Le coût du projet, d’une part, pouvait sembler exorbitant, mais quiconque s’est frotté au milieu de la construction récemment sait à quel point le coût des matériaux et la pénurie de main-d’œuvre ont fait exploser les prix. 1,5 M$ pour une démolition partielle, accompagnée d’une reconstruction avec agrandissement de 45 m2 sur deux étages, ascenseur, escaliers et rénovation de la coquille extérieure de tout un bâtiment ne semblent pas exagérés… dans le contexte du marché actuel.
Quant à la révision du rôle d’évaluation triennal à venir, et où les citoyens de Saint-Onésime s’attendent à de mauvaises surprises, il serait étonnant que la Municipalité n’amortisse pas une augmentation trop importante en diminuant le taux de sa taxe foncière. La saignée financière appréhendée sur le compte de taxes serait donc surprenante.
Des arguments qui se tiennent tous, certes, et qui ont été manifestés par les citoyens de leur plein droit. En cela, oui, la démocratie a parlé, mais ça serait mentir de dire que l’émotionnel n’a pas pris le dessus sur le rationnel, autant dans l’argumentaire citoyen que dans la décision finale des élus.
Priorités dirigées
Où il aurait été plus intéressant pour les opposants de s’aventurer, c’est sur cette vilaine manie des municipalités à gérer selon les programmes de subvention offerts par nos gouvernements. Les projets priorisés ne sont plus ceux que la communauté souhaite voir mis de l’avant dans l’immédiat, mais ceux qui cadrent au moment présent dans les programmes d’aide financière offerts.
On se retrouve ainsi à prioriser une entrée à l’accessibilité universelle d’un édifice municipal plutôt qu’un chalet des loisirs où des patineurs pourraient chausser leurs patins au chaud en hiver, car le premier se qualifie à un programme gouvernemental offert à courte échéance.
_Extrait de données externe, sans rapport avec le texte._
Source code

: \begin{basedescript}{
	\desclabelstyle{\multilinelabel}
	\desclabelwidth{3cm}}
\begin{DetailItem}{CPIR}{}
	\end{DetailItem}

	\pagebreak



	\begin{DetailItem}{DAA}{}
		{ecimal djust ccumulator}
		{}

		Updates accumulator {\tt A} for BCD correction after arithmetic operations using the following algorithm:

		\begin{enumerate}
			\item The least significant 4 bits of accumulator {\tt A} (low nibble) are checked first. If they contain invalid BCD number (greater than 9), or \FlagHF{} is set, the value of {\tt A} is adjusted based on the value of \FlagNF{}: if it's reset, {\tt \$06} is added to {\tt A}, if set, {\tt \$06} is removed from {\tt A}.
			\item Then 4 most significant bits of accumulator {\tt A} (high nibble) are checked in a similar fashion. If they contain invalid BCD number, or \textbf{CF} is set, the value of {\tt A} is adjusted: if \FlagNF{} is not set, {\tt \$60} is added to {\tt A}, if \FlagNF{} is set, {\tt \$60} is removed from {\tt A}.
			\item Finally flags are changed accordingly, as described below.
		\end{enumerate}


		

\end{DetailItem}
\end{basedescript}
Les deux projets sont nobles, ils se valent même, mais celui qui sera priorisé n’est pas tant le choix du milieu qui l’accueille que celui de Québec qui tient les cordons de la bourse. À quoi servent toutes ces politiques MADA et ces plans de développement, dont on nous vante les mérites par la nature consultative qu’ils représentent, si les municipalités n’ont finalement pas les leviers nécessaires pour prioriser les plus gros projets qui y sont inscrits, faute de financement au moment opportun par Québec ?
Un front commun des citoyens avec les élus sur cette question serait souhaitable, afin de doter nos municipalités d’un régime fiscal durable et autonome, exempt des mamelles gouvernementales provinciales. Mais s’attaquer à Québec nécessite plusieurs chemises à déchirer… À défaut d’être le plus sage, continuer à se tirailler entre nous pour 36 $ par année plutôt que de s’attaquer à celui qui fixe les véritables règles du jeu reste peut-être le plus simple en fin de compte.